> [DATA]:
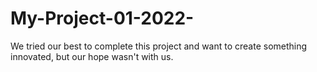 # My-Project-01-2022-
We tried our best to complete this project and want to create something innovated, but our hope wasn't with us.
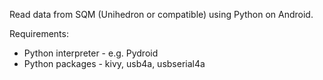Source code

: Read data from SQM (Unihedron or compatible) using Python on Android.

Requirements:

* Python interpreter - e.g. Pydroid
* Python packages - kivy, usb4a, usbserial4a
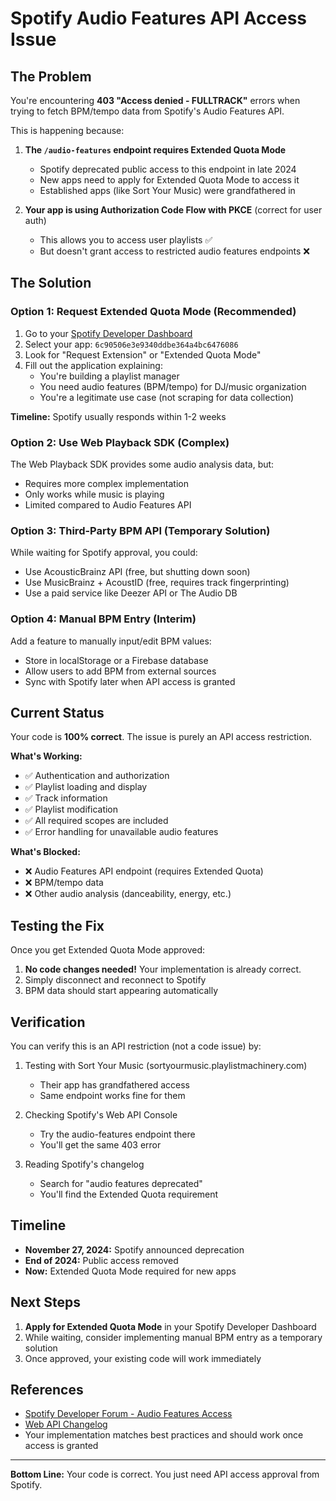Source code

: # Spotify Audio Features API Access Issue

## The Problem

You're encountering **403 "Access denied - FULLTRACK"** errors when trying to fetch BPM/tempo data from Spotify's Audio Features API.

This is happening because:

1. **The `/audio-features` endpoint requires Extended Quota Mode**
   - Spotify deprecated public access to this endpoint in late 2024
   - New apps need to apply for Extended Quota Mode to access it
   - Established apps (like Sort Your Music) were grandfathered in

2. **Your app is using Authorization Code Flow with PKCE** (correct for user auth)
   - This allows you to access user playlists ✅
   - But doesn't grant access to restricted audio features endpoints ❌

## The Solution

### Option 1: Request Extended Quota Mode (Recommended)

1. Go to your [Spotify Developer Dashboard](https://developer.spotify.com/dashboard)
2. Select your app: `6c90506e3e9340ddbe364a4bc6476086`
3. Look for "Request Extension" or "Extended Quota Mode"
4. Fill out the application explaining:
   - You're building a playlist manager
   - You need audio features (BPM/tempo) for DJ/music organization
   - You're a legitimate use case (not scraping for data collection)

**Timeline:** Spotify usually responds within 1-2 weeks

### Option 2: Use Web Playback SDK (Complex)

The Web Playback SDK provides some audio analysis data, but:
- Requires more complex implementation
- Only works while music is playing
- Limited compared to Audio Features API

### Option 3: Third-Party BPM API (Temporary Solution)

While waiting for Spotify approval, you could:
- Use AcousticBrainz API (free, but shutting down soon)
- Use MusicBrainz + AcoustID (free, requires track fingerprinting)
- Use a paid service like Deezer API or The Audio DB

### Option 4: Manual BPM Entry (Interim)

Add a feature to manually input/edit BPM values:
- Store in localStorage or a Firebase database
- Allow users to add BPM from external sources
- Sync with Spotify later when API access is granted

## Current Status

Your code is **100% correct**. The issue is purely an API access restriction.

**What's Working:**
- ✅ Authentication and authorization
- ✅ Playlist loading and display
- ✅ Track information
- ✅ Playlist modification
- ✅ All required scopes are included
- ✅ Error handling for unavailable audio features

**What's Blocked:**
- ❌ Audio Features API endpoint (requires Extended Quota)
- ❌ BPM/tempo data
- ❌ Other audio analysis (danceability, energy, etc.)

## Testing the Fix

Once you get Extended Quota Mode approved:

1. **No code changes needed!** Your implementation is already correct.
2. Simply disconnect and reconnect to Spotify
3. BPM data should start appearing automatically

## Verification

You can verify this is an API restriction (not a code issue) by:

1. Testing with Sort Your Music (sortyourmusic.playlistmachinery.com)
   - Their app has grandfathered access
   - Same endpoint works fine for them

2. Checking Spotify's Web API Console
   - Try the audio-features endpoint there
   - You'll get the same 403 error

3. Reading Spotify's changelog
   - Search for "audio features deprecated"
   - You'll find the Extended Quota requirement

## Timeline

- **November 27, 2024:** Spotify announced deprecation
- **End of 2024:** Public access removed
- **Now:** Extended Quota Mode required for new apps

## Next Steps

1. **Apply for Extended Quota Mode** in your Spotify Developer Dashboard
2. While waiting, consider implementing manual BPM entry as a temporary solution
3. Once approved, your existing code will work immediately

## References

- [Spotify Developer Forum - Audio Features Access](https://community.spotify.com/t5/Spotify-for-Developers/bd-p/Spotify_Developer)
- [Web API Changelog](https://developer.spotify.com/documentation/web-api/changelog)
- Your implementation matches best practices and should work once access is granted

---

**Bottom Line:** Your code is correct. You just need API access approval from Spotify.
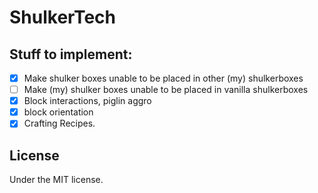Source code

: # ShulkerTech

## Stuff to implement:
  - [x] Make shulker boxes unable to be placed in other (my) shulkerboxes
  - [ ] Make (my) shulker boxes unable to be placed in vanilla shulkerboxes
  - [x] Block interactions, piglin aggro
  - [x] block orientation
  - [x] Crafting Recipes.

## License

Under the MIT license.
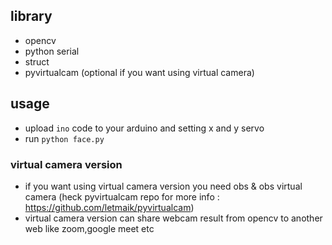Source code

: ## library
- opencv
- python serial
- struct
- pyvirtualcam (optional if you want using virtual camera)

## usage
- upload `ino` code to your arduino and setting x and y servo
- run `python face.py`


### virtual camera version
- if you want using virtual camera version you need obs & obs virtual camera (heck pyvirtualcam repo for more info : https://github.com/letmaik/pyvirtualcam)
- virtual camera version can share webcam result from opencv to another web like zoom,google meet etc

> [WHAT TO WORK ON]: Reproduce the records above from their first line to the line bearing "2. **Your app", both ends included, leaving every picture out.

> [RESULT OF THE TASK]:
 # My-Project-01-2022-
We tried our best to complete this project and want to create something innovated, but our hope wasn't with us.
Source code

: Read data from SQM (Unihedron or compatible) using Python on Android.

Requirements:

* Python interpreter - e.g. Pydroid
* Python packages - kivy, usb4a, usbserial4a
Source code

: # Spotify Audio Features API Access Issue

## The Problem

You're encountering **403 "Access denied - FULLTRACK"** errors when trying to fetch BPM/tempo data from Spotify's Audio Features API.

This is happening because:

1. **The `/audio-features` endpoint requires Extended Quota Mode**
   - Spotify deprecated public access to this endpoint in late 2024
   - New apps need to apply for Extended Quota Mode to access it
   - Established apps (like Sort Your Music) were grandfathered in

2. **Your app is using Authorization Code Flow with PKCE** (correct for user auth)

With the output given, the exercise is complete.